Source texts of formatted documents
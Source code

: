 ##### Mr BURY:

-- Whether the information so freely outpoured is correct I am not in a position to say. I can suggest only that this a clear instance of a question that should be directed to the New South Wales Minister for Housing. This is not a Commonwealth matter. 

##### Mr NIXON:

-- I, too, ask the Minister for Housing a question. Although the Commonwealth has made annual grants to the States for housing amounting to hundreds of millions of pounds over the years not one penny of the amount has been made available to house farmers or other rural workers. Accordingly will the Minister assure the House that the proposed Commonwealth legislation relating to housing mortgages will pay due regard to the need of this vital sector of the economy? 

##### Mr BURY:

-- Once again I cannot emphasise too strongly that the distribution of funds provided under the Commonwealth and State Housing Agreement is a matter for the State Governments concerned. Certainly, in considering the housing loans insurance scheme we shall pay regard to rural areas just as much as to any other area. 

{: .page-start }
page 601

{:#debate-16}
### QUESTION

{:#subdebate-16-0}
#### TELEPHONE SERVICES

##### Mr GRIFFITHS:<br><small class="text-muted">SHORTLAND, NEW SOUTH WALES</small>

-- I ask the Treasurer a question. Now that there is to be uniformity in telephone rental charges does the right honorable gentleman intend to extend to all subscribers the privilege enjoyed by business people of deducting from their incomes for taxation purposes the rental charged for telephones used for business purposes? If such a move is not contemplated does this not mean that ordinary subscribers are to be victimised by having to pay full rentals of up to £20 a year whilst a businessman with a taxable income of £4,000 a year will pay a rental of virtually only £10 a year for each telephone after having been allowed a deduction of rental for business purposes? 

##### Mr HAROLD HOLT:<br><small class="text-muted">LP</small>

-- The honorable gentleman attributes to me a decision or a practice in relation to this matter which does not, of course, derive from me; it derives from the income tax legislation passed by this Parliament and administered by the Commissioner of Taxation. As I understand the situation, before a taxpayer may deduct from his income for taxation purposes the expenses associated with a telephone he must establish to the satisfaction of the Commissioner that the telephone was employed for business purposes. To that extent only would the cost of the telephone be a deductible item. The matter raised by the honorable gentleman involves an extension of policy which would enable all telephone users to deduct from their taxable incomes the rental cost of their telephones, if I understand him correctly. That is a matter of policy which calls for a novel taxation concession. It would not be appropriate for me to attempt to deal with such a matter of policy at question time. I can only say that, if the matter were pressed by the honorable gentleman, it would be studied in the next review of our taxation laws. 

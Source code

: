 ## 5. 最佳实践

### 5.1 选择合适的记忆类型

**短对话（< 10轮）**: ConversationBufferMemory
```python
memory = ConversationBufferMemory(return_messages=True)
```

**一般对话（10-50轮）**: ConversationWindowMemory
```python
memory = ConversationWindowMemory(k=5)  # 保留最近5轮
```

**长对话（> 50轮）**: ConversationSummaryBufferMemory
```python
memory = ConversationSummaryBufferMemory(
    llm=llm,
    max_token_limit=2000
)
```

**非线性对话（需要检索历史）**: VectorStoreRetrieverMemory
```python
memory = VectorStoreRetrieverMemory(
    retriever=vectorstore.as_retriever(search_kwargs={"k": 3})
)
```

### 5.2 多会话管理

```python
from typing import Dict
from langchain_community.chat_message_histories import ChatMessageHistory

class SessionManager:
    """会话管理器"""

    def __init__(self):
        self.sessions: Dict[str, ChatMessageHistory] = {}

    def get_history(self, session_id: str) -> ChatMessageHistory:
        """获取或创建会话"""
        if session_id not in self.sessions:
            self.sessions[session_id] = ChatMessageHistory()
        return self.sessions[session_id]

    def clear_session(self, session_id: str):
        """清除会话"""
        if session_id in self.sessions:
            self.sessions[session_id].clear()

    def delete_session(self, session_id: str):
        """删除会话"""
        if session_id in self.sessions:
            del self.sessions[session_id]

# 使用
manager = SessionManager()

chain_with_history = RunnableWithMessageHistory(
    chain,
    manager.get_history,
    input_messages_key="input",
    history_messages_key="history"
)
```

WORK REQUEST. Each of the records above is to be copied exactly.

WORKED SOLUTION.
Source code

: ##### Mr BURY:

-- Whether the information so freely outpoured is correct I am not in a position to say. I can suggest only that this a clear instance of a question that should be directed to the New South Wales Minister for Housing. This is not a Commonwealth matter. 

##### Mr NIXON:

-- I, too, ask the Minister for Housing a question. Although the Commonwealth has made annual grants to the States for housing amounting to hundreds of millions of pounds over the years not one penny of the amount has been made available to house farmers or other rural workers. Accordingly will the Minister assure the House that the proposed Commonwealth legislation relating to housing mortgages will pay due regard to the need of this vital sector of the economy? 

##### Mr BURY:

-- Once again I cannot emphasise too strongly that the distribution of funds provided under the Commonwealth and State Housing Agreement is a matter for the State Governments concerned. Certainly, in considering the housing loans insurance scheme we shall pay regard to rural areas just as much as to any other area. 

{: .page-start }
page 601

{:#debate-16}
### QUESTION

{:#subdebate-16-0}
#### TELEPHONE SERVICES

##### Mr GRIFFITHS:<br><small class="text-muted">SHORTLAND, NEW SOUTH WALES</small>

-- I ask the Treasurer a question. Now that there is to be uniformity in telephone rental charges does the right honorable gentleman intend to extend to all subscribers the privilege enjoyed by business people of deducting from their incomes for taxation purposes the rental charged for telephones used for business purposes? If such a move is not contemplated does this not mean that ordinary subscribers are to be victimised by having to pay full rentals of up to £20 a year whilst a businessman with a taxable income of £4,000 a year will pay a rental of virtually only £10 a year for each telephone after having been allowed a deduction of rental for business purposes? 

##### Mr HAROLD HOLT:<br><small class="text-muted">LP</small>

-- The honorable gentleman attributes to me a decision or a practice in relation to this matter which does not, of course, derive from me; it derives from the income tax legislation passed by this Parliament and administered by the Commissioner of Taxation. As I understand the situation, before a taxpayer may deduct from his income for taxation purposes the expenses associated with a telephone he must establish to the satisfaction of the Commissioner that the telephone was employed for business purposes. To that extent only would the cost of the telephone be a deductible item. The matter raised by the honorable gentleman involves an extension of policy which would enable all telephone users to deduct from their taxable incomes the rental cost of their telephones, if I understand him correctly. That is a matter of policy which calls for a novel taxation concession. It would not be appropriate for me to attempt to deal with such a matter of policy at question time. I can only say that, if the matter were pressed by the honorable gentleman, it would be studied in the next review of our taxation laws. 

Source code

: ## 5. 最佳实践

### 5.1 选择合适的记忆类型

**短对话（< 10轮）**: ConversationBufferMemory
```python
memory = ConversationBufferMemory(return_messages=True)
```

**一般对话（10-50轮）**: ConversationWindowMemory
```python
memory = ConversationWindowMemory(k=5)  # 保留最近5轮
```

**长对话（> 50轮）**: ConversationSummaryBufferMemory
```python
memory = ConversationSummaryBufferMemory(
    llm=llm,
    max_token_limit=2000
)
```

**非线性对话（需要检索历史）**: VectorStoreRetrieverMemory
```python
memory = VectorStoreRetrieverMemory(
    retriever=vectorstore.as_retriever(search_kwargs={"k": 3})
)
```

### 5.2 多会话管理

```python
from typing import Dict
from langchain_community.chat_message_histories import ChatMessageHistory

class SessionManager:
    """会话管理器"""

    def __init__(self):
        self.sessions: Dict[str, ChatMessageHistory] = {}

    def get_history(self, session_id: str) -> ChatMessageHistory:
        """获取或创建会话"""
        if session_id not in self.sessions:
            self.sessions[session_id] = ChatMessageHistory()
        return self.sessions[session_id]

    def clear_session(self, session_id: str):
        """清除会话"""
        if session_id in self.sessions:
            self.sessions[session_id].clear()

    def delete_session(self, session_id: str):
        """删除会话"""
        if session_id in self.sessions:
            del self.sessions[session_id]

# 使用
manager = SessionManager()

chain_with_history = RunnableWithMessageHistory(
    chain,
    manager.get_history,
    input_messages_key="input",
    history_messages_key="history"
)
```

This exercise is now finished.